Problem description
Look through the listing underneath for "Python", and copy every line that has it.
━━━ Input material ━━━
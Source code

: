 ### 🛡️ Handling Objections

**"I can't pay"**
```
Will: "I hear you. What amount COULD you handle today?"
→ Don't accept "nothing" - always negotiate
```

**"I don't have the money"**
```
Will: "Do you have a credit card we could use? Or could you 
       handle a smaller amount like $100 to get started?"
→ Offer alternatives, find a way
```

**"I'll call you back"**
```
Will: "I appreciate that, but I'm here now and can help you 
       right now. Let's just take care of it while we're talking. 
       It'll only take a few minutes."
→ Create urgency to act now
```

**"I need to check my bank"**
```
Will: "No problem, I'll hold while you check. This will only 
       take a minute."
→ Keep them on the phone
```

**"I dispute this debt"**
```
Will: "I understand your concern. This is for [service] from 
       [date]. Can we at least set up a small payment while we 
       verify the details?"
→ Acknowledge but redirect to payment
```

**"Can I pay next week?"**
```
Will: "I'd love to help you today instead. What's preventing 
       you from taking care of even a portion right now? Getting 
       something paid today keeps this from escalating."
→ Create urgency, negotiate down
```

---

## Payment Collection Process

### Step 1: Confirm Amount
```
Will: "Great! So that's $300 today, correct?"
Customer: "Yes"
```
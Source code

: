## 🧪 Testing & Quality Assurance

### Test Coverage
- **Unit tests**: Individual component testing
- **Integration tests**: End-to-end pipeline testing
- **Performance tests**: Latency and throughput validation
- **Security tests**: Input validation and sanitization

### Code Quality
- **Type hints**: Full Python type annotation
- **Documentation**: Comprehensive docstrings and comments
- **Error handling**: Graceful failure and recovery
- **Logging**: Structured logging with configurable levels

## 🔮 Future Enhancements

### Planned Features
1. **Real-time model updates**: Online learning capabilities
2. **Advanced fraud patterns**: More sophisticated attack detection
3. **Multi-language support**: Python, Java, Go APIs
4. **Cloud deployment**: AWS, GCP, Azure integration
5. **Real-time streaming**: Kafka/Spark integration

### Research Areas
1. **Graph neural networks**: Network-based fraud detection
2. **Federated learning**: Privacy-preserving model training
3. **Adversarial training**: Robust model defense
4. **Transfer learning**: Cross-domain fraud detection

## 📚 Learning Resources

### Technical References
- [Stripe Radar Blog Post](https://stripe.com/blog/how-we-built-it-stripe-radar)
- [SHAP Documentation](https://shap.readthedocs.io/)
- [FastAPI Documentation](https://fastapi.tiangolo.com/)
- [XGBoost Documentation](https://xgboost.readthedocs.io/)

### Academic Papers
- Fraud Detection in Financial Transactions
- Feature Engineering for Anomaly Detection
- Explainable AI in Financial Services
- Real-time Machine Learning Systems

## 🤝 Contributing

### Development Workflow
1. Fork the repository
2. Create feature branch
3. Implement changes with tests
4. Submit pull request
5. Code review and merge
━━━
━━━ Input material ━━━
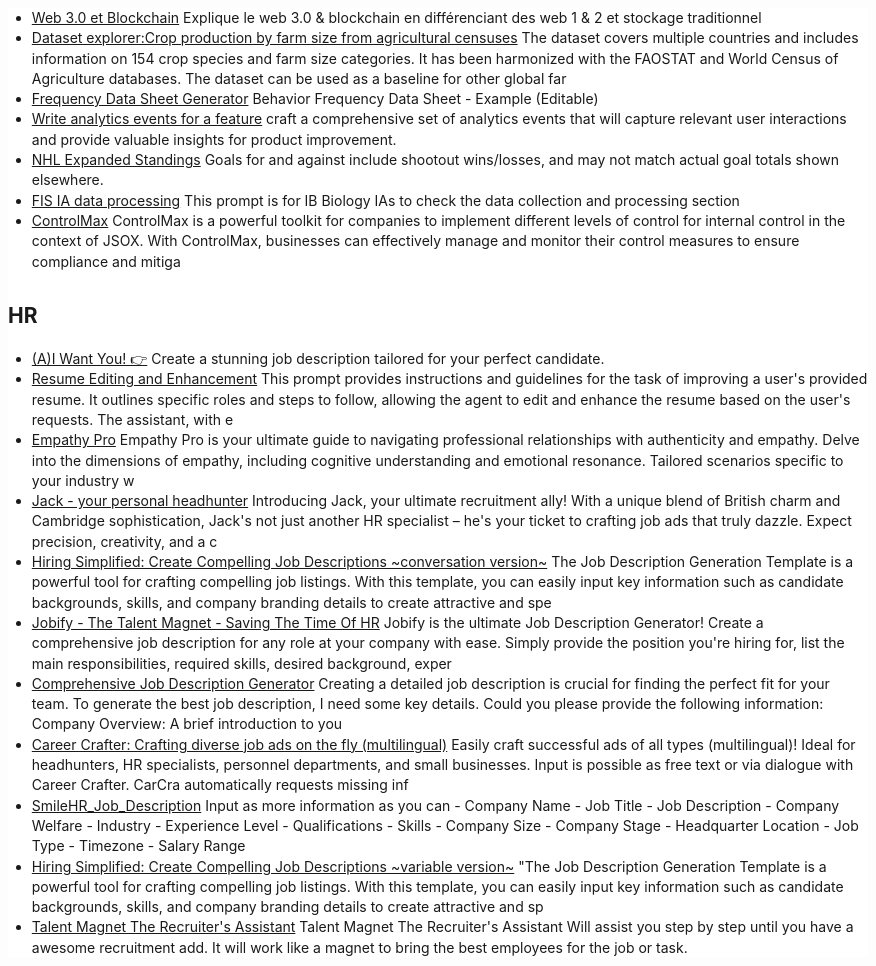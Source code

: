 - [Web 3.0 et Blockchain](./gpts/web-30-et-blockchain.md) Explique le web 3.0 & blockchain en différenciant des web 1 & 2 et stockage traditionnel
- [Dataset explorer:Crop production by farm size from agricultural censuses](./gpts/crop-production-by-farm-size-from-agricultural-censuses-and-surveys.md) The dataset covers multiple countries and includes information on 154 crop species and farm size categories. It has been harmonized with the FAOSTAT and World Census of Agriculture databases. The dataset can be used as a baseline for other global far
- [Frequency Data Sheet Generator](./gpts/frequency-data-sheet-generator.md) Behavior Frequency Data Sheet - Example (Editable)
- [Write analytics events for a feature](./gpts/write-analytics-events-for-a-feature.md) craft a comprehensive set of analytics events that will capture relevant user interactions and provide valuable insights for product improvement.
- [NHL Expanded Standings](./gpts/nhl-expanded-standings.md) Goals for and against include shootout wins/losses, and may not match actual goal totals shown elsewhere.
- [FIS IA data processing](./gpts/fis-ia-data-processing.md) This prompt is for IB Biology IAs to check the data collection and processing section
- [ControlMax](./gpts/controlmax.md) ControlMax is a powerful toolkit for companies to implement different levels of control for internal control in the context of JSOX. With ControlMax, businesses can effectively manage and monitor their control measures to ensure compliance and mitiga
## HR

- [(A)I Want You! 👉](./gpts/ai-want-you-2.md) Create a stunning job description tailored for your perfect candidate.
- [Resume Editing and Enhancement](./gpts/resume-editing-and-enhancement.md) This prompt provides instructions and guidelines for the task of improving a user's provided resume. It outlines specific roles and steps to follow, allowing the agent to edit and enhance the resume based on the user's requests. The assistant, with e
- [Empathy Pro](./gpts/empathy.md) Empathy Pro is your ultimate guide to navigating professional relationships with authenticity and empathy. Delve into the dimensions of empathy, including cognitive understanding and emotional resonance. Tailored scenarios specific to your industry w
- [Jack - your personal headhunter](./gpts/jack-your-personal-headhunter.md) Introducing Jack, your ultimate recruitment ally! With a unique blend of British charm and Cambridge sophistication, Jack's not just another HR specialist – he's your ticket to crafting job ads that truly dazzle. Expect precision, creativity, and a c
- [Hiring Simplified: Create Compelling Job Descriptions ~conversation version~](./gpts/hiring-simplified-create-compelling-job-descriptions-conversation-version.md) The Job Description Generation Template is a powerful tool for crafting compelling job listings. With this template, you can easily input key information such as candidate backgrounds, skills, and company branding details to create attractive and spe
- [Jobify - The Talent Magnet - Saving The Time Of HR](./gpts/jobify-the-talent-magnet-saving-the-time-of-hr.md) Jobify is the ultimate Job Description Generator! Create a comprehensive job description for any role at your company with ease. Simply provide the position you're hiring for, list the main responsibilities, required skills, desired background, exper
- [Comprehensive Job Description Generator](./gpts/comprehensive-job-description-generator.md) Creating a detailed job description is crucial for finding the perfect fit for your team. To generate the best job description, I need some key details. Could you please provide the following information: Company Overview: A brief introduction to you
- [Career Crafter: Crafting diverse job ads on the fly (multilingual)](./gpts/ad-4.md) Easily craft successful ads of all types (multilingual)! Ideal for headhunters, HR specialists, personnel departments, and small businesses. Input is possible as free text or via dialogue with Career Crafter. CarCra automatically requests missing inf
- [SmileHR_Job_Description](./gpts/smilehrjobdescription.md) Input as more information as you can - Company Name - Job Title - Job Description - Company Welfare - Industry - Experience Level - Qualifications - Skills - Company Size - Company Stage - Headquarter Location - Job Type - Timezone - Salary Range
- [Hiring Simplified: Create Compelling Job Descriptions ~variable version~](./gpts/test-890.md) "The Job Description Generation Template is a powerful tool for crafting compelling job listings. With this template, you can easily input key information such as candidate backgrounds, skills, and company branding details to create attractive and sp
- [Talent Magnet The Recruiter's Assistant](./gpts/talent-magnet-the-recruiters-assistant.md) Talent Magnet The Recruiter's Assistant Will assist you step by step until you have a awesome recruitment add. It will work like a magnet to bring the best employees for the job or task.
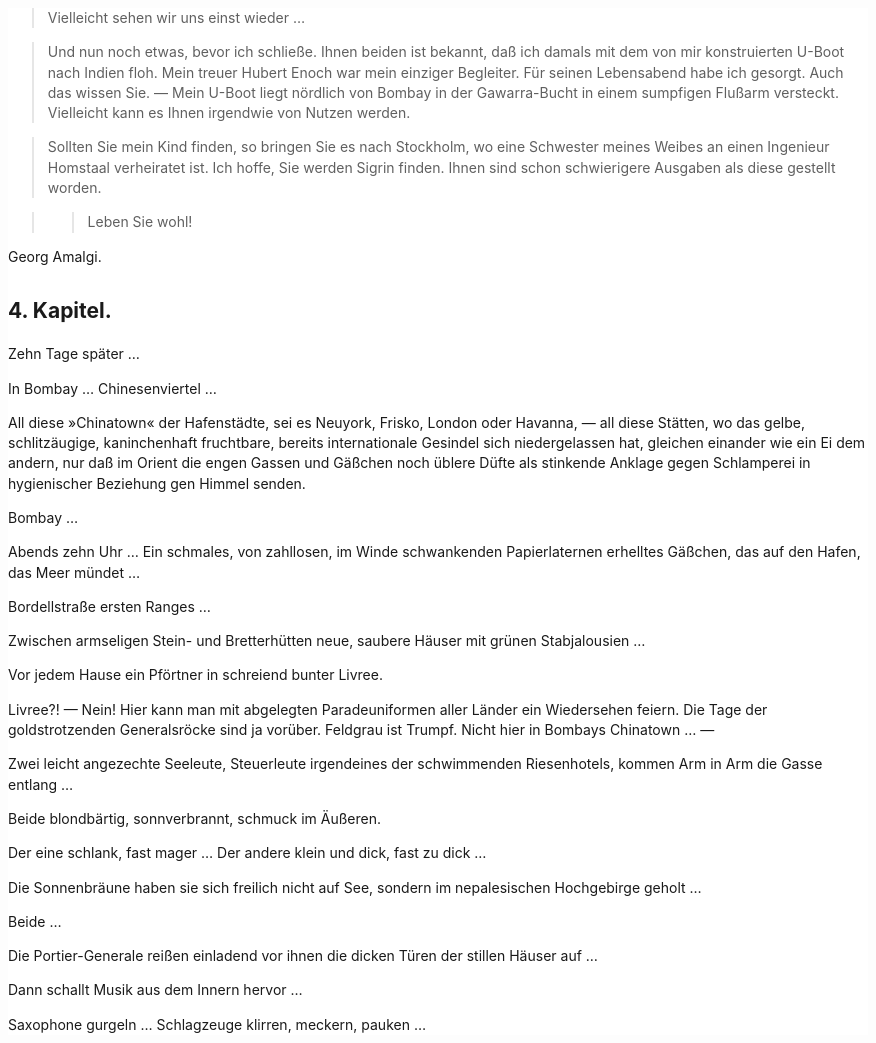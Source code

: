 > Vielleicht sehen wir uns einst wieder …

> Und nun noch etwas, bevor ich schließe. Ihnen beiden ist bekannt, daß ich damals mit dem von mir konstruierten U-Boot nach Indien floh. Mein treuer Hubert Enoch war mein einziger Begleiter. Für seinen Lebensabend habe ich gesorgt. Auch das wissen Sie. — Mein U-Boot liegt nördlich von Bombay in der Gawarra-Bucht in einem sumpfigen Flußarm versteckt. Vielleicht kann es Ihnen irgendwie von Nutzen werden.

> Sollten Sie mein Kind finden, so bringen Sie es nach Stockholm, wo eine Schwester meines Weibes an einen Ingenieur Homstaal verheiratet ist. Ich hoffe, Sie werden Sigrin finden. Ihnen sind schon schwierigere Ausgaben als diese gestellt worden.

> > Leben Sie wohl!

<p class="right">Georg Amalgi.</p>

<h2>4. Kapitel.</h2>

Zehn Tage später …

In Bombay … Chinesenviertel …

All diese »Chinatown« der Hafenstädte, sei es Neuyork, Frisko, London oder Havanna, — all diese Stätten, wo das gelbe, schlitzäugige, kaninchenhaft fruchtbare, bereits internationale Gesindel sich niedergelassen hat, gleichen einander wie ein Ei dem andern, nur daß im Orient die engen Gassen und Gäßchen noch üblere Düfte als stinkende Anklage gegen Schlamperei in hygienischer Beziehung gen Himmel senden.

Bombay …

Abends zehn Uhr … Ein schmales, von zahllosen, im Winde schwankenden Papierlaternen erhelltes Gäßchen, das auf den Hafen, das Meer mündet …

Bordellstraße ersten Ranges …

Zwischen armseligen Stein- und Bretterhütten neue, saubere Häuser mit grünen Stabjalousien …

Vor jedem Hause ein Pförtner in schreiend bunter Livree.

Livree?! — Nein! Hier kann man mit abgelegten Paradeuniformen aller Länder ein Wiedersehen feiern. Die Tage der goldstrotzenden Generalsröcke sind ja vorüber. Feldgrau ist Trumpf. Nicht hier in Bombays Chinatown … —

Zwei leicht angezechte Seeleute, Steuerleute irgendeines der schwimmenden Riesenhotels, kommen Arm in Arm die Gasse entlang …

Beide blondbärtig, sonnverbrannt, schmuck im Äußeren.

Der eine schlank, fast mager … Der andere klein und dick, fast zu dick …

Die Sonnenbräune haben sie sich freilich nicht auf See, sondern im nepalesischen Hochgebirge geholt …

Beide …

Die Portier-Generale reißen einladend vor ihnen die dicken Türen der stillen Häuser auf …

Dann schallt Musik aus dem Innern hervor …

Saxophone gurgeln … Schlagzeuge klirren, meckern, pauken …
━━━
Answer to this task
- **Type hints**: Full Python type annotation
3. **Multi-language support**: Python, Java, Go APIs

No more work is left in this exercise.